[Instructions to follow] Below are records to print word for word; include none of their pictures.

== Provided data

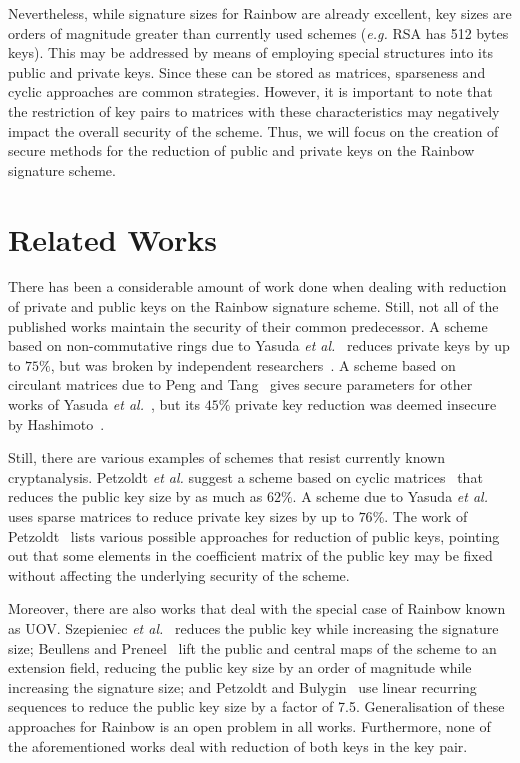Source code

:\documentclass[10pt]{article}
\begin{document}
Nevertheless, while signature sizes for Rainbow are already excellent, key sizes are orders of magnitude greater than currently used schemes (\emph{e.g.} RSA has 512 bytes keys). This may be addressed by means of employing special structures into its public and private keys. Since these can be stored as matrices, sparseness and cyclic approaches are common strategies. However, it is important to note that the restriction of key pairs to matrices with these characteristics may negatively impact the overall security of the scheme. Thus, we will focus on the creation of secure methods for the reduction of public and private keys on the Rainbow signature scheme.

\section{Related Works}

There has been a considerable amount of work done when dealing with reduction of private and public keys on the Rainbow signature scheme. Still, not all of the published works maintain the security of their common predecessor. A scheme based on non-commutative rings due to Yasuda \emph{et al.}~\cite{Yasuda:inproc:2012:feb} reduces private keys by up to $75\%$, but was broken by independent researchers~\cite{Hashimoto:inproc:2013:feb,Thomae:inproc:2012:sep}. A scheme based on circulant matrices due to Peng and Tang~\cite{Peng:article:2017:jun} gives secure parameters for other works of Yasuda \emph{et al.}~\cite{Yasuda:inproc:2013:may,Yasuda:inproc:2014:apr}, but its $45\%$ private key reduction was deemed insecure by Hashimoto~\cite{Hashimoto:misc:2018:oct}. 

Still, there are various examples of schemes that resist currently known cryptanalysis. Petzoldt \emph{et al.} suggest a scheme based on cyclic matrices~\cite{Petzoldt:inproc:2010:dec} that reduces the public key size by as much as $62\%$. A scheme due to Yasuda \emph{et al.}~\cite{Yasuda:article:2014:sep} uses sparse matrices to reduce private key sizes by up to $76\%$. The work of Petzoldt~\cite{Petzoldt:phd:2013:jul} lists various possible approaches for reduction of public keys, pointing out that some elements in the coefficient matrix of the public key may be fixed without affecting the underlying security of the scheme. 

Moreover, there are also works that deal with the special case of Rainbow known as UOV. Szepieniec \emph{et al.}~\cite{Szepieniec:inproc:2017:jun} reduces the public key while increasing the signature size; Beullens and Preneel~\cite{Beullens:inproc:2017:dec} lift the public and central maps of the scheme to an extension field, reducing the public key size by an order of magnitude while increasing the signature size; and Petzoldt and Bulygin~\cite{Petzoldt:inproc:2012:nov} use linear recurring sequences to reduce the public key size by a factor of 7.5. Generalisation of these approaches for Rainbow is an open problem in all works. Furthermore, none of the aforementioned works deal with reduction of both keys in the key pair.
\end{document}
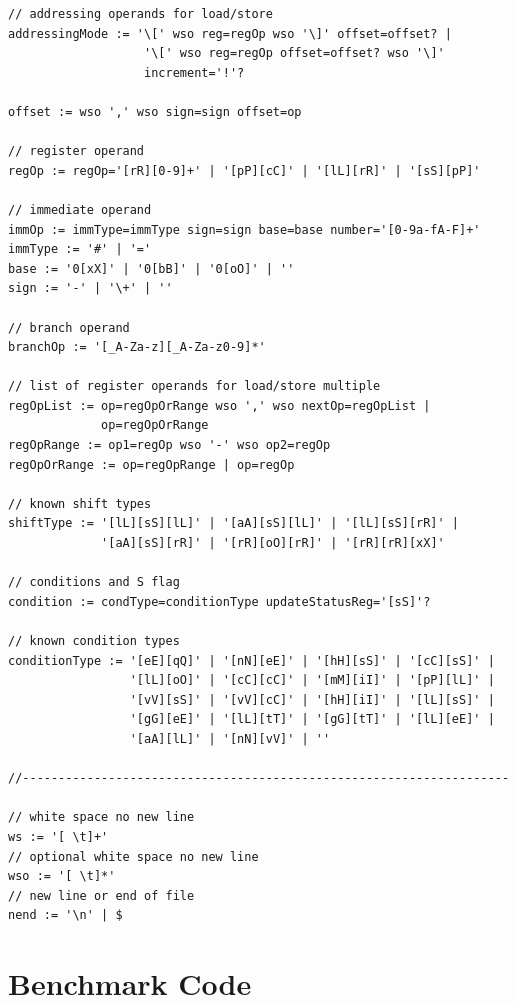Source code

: \documentclass[a4paper, 11pt, onecolumn]{article}
\begin{document}
\begin{lstlisting}[basicstyle=\ttfamily\footnotesize]
// addressing operands for load/store
addressingMode := '\[' wso reg=regOp wso '\]' offset=offset? |
                   '\[' wso reg=regOp offset=offset? wso '\]'
                   increment='!'?
                   
offset := wso ',' wso sign=sign offset=op

// register operand
regOp := regOp='[rR][0-9]+' | '[pP][cC]' | '[lL][rR]' | '[sS][pP]'

// immediate operand
immOp := immType=immType sign=sign base=base number='[0-9a-fA-F]+'
immType := '#' | '='
base := '0[xX]' | '0[bB]' | '0[oO]' | ''
sign := '-' | '\+' | ''

// branch operand
branchOp := '[_A-Za-z][_A-Za-z0-9]*'

// list of register operands for load/store multiple
regOpList := op=regOpOrRange wso ',' wso nextOp=regOpList |
             op=regOpOrRange
regOpRange := op1=regOp wso '-' wso op2=regOp
regOpOrRange := op=regOpRange | op=regOp

// known shift types
shiftType := '[lL][sS][lL]' | '[aA][sS][lL]' | '[lL][sS][rR]' |
             '[aA][sS][rR]' | '[rR][oO][rR]' | '[rR][rR][xX]'

// conditions and S flag
condition := condType=conditionType updateStatusReg='[sS]'?

// known condition types
conditionType := '[eE][qQ]' | '[nN][eE]' | '[hH][sS]' | '[cC][sS]' |
                 '[lL][oO]' | '[cC][cC]' | '[mM][iI]' | '[pP][lL]' |
                 '[vV][sS]' | '[vV][cC]' | '[hH][iI]' | '[lL][sS]' |
                 '[gG][eE]' | '[lL][tT]' | '[gG][tT]' | '[lL][eE]' |
                 '[aA][lL]' | '[nN][vV]' | ''

//--------------------------------------------------------------------

// white space no new line 
ws := '[ \t]+'
// optional white space no new line 
wso := '[ \t]*'
// new line or end of file
nend := '\n' | $
\end{lstlisting}

\section{Benchmark Code}
\end{document}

====

[Exercise answer]
Source code

:\documentclass[10pt]{article}
\begin{document}
Nevertheless, while signature sizes for Rainbow are already excellent, key sizes are orders of magnitude greater than currently used schemes (\emph{e.g.} RSA has 512 bytes keys). This may be addressed by means of employing special structures into its public and private keys. Since these can be stored as matrices, sparseness and cyclic approaches are common strategies. However, it is important to note that the restriction of key pairs to matrices with these characteristics may negatively impact the overall security of the scheme. Thus, we will focus on the creation of secure methods for the reduction of public and private keys on the Rainbow signature scheme.

\section{Related Works}

There has been a considerable amount of work done when dealing with reduction of private and public keys on the Rainbow signature scheme. Still, not all of the published works maintain the security of their common predecessor. A scheme based on non-commutative rings due to Yasuda \emph{et al.}~\cite{Yasuda:inproc:2012:feb} reduces private keys by up to $75\%$, but was broken by independent researchers~\cite{Hashimoto:inproc:2013:feb,Thomae:inproc:2012:sep}. A scheme based on circulant matrices due to Peng and Tang~\cite{Peng:article:2017:jun} gives secure parameters for other works of Yasuda \emph{et al.}~\cite{Yasuda:inproc:2013:may,Yasuda:inproc:2014:apr}, but its $45\%$ private key reduction was deemed insecure by Hashimoto~\cite{Hashimoto:misc:2018:oct}. 

Still, there are various examples of schemes that resist currently known cryptanalysis. Petzoldt \emph{et al.} suggest a scheme based on cyclic matrices~\cite{Petzoldt:inproc:2010:dec} that reduces the public key size by as much as $62\%$. A scheme due to Yasuda \emph{et al.}~\cite{Yasuda:article:2014:sep} uses sparse matrices to reduce private key sizes by up to $76\%$. The work of Petzoldt~\cite{Petzoldt:phd:2013:jul} lists various possible approaches for reduction of public keys, pointing out that some elements in the coefficient matrix of the public key may be fixed without affecting the underlying security of the scheme. 

Moreover, there are also works that deal with the special case of Rainbow known as UOV. Szepieniec \emph{et al.}~\cite{Szepieniec:inproc:2017:jun} reduces the public key while increasing the signature size; Beullens and Preneel~\cite{Beullens:inproc:2017:dec} lift the public and central maps of the scheme to an extension field, reducing the public key size by an order of magnitude while increasing the signature size; and Petzoldt and Bulygin~\cite{Petzoldt:inproc:2012:nov} use linear recurring sequences to reduce the public key size by a factor of 7.5. Generalisation of these approaches for Rainbow is an open problem in all works. Furthermore, none of the aforementioned works deal with reduction of both keys in the key pair.
\end{document}
Source code

: \documentclass[a4paper, 11pt, onecolumn]{article}
\begin{document}
\begin{lstlisting}[basicstyle=\ttfamily\footnotesize]
// addressing operands for load/store
addressingMode := '\[' wso reg=regOp wso '\]' offset=offset? |
                   '\[' wso reg=regOp offset=offset? wso '\]'
                   increment='!'?
                   
offset := wso ',' wso sign=sign offset=op

// register operand
regOp := regOp='[rR][0-9]+' | '[pP][cC]' | '[lL][rR]' | '[sS][pP]'

// immediate operand
immOp := immType=immType sign=sign base=base number='[0-9a-fA-F]+'
immType := '#' | '='
base := '0[xX]' | '0[bB]' | '0[oO]' | ''
sign := '-' | '\+' | ''

// branch operand
branchOp := '[_A-Za-z][_A-Za-z0-9]*'

// list of register operands for load/store multiple
regOpList := op=regOpOrRange wso ',' wso nextOp=regOpList |
             op=regOpOrRange
regOpRange := op1=regOp wso '-' wso op2=regOp
regOpOrRange := op=regOpRange | op=regOp

// known shift types
shiftType := '[lL][sS][lL]' | '[aA][sS][lL]' | '[lL][sS][rR]' |
             '[aA][sS][rR]' | '[rR][oO][rR]' | '[rR][rR][xX]'

// conditions and S flag
condition := condType=conditionType updateStatusReg='[sS]'?

// known condition types
conditionType := '[eE][qQ]' | '[nN][eE]' | '[hH][sS]' | '[cC][sS]' |
                 '[lL][oO]' | '[cC][cC]' | '[mM][iI]' | '[pP][lL]' |
                 '[vV][sS]' | '[vV][cC]' | '[hH][iI]' | '[lL][sS]' |
                 '[gG][eE]' | '[lL][tT]' | '[gG][tT]' | '[lL][eE]' |
                 '[aA][lL]' | '[nN][vV]' | ''

//--------------------------------------------------------------------

// white space no new line 
ws := '[ \t]+'
// optional white space no new line 
wso := '[ \t]*'
// new line or end of file
nend := '\n' | $
\end{lstlisting}

\section{Benchmark Code}
\end{document}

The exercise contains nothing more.